News Archive 2019

Courtauld Students use cutting-edge technology to conserve 700-year-old artwork

29 Apr 2019

Extremely rare and important 700 year old wall paintings are undergoing conservation at English Heritage’s Longthorpe Tower in Peterborough. A twelve-week project by the charity in partnership with The Courtauld Institute of Art has seen students conduct a hi-tec examination of the paintings in preparation for conservation, and look for hidden aspects to the paintings not visible by the naked eye.

The much needed conservation treatment will begin to stabilise plaster and seek to minimise the appearance of old restorations allowing the original scheme to take centre stage. The second phase of the project has begun today (29 April), and Longthorpe Tower is now open on weekends for visitors to get a sneak peek of the conservation in action.
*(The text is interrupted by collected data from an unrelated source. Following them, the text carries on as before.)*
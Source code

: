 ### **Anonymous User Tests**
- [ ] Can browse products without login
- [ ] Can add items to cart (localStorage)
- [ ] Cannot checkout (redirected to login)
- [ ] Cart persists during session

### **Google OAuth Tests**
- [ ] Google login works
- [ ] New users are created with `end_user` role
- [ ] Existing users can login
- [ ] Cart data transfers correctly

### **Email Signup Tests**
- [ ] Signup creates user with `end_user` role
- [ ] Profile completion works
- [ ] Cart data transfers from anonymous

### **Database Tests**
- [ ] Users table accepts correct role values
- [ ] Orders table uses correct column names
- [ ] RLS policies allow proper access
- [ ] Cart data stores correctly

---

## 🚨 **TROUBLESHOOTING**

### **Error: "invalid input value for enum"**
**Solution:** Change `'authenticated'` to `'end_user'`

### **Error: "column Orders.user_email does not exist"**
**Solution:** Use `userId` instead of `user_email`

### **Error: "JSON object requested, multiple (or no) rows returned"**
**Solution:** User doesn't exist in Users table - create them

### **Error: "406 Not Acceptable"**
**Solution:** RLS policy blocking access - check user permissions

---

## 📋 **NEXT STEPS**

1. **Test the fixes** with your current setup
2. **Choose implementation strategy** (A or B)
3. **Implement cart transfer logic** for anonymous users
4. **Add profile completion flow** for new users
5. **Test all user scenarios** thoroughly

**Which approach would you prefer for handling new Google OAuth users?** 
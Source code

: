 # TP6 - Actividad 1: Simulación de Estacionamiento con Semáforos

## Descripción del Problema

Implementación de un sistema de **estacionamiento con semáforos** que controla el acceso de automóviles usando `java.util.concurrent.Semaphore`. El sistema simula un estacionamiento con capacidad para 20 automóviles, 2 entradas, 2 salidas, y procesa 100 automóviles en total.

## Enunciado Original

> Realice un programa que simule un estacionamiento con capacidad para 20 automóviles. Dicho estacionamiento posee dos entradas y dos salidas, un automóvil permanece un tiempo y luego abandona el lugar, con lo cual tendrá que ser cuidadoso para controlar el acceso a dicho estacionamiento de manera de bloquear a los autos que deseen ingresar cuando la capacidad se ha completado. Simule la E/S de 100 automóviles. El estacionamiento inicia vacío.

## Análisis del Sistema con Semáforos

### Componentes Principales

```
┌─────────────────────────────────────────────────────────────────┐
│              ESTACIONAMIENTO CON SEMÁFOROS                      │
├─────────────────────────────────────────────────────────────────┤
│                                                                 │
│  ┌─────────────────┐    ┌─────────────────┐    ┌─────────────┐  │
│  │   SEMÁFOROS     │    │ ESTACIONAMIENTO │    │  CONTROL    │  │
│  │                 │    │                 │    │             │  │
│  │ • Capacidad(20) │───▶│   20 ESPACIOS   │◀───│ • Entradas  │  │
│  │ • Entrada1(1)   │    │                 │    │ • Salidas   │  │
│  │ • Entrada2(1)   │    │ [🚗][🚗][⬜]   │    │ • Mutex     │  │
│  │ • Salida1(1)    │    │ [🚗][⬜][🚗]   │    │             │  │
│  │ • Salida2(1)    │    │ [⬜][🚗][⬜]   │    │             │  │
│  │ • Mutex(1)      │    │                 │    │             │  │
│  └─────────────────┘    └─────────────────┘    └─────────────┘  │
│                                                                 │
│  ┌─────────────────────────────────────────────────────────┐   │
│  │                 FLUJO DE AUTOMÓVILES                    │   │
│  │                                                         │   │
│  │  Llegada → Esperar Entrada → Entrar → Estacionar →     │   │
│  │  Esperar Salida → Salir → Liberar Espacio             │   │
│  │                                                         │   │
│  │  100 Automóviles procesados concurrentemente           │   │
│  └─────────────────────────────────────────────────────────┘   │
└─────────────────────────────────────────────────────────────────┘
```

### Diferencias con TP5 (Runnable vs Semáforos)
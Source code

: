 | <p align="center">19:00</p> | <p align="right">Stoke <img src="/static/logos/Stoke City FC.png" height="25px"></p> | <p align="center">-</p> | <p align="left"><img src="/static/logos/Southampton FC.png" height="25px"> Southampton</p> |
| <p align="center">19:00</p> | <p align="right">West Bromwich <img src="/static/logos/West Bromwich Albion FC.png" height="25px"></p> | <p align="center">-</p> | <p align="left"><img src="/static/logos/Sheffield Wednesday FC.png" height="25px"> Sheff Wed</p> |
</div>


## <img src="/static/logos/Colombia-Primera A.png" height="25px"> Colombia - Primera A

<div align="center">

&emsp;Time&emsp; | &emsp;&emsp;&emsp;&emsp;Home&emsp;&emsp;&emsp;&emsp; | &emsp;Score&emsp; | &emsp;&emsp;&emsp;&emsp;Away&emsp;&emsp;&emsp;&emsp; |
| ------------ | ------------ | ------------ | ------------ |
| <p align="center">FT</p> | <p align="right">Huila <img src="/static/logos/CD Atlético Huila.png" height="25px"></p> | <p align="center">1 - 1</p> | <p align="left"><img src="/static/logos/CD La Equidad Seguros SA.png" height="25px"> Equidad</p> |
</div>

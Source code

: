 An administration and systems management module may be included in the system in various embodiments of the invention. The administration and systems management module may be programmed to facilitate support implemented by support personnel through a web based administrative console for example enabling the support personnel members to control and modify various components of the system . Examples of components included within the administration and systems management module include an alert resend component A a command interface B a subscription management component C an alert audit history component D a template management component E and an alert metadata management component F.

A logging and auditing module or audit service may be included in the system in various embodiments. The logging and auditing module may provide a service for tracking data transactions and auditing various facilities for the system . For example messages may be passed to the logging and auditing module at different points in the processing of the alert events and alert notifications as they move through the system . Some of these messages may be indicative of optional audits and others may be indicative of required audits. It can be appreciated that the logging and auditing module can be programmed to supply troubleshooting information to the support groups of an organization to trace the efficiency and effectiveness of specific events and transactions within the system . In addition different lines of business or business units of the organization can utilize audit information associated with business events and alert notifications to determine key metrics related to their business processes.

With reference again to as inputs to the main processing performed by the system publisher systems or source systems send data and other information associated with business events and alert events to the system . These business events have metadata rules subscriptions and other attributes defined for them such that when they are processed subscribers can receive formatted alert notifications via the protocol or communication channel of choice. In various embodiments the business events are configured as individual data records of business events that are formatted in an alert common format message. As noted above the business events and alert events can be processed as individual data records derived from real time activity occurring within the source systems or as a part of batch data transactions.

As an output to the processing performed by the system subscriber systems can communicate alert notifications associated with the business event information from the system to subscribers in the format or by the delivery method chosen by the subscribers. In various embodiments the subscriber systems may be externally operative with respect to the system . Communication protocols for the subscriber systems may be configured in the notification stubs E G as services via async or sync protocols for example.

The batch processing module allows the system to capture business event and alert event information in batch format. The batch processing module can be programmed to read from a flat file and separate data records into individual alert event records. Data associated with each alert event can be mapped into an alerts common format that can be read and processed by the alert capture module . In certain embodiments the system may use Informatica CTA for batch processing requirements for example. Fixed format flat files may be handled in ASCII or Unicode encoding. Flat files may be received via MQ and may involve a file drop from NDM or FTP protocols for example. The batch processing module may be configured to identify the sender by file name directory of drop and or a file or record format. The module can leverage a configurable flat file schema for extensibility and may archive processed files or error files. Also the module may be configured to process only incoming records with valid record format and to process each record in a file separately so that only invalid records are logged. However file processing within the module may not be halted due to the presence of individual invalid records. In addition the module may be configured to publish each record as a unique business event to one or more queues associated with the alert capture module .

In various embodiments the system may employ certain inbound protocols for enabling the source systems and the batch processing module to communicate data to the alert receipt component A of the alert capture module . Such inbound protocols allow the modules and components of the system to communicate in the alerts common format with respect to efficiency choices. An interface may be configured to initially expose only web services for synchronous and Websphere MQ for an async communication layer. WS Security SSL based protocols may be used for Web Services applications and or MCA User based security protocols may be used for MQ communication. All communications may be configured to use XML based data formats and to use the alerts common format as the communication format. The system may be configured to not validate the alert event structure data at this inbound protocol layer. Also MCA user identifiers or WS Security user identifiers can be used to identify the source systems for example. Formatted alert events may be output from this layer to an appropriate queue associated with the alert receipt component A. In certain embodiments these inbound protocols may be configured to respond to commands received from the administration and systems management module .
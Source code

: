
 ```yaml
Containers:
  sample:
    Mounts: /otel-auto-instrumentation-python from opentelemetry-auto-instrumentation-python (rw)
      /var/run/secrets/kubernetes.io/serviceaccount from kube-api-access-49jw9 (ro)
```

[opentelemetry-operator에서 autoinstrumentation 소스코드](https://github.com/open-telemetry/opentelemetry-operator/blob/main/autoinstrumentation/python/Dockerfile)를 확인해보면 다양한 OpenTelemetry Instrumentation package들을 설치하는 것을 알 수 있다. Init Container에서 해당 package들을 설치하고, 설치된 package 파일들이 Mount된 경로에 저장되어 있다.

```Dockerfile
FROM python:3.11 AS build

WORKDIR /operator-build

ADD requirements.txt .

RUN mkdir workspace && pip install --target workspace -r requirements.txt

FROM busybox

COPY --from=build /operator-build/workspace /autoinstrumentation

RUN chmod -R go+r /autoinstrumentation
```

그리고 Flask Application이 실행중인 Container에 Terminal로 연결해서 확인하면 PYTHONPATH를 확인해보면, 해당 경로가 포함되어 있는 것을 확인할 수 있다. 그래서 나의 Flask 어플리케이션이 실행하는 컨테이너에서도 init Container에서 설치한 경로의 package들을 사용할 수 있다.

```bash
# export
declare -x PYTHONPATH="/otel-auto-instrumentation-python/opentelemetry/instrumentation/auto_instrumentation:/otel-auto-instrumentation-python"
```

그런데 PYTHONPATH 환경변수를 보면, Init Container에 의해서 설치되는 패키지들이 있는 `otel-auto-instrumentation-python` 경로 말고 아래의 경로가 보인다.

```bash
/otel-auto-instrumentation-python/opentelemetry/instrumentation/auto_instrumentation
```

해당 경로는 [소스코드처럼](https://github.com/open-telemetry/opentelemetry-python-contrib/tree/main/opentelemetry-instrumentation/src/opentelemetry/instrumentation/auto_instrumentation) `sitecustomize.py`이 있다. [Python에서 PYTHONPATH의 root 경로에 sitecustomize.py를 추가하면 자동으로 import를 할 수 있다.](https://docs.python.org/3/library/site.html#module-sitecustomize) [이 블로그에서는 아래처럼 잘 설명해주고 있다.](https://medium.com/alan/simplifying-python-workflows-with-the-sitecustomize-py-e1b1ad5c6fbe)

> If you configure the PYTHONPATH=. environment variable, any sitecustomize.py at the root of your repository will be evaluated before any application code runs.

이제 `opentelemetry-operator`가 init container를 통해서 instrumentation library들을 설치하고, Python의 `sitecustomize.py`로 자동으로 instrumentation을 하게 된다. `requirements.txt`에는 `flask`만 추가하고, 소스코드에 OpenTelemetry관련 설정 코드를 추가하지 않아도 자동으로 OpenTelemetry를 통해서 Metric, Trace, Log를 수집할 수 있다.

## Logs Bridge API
Longthorpe Tower in Peterborough contains one of the most complete and important schemes of medieval domestic painting of its date in Europe. The tower, built in 1300, forms part of an earlier fortified manor house owned by the de Thorpe family and the paintings themselves were rediscovered in 1945 under layers of limewash. The paintings contain biblical, moral, and didactic subjects, with an unusual and rare Wheel of Five Senses, where the senses are represented symbolically: taste as a monkey eating, touch as a spider’s web, smell as a vulture, hearing as a boar, and sight as a cockerel.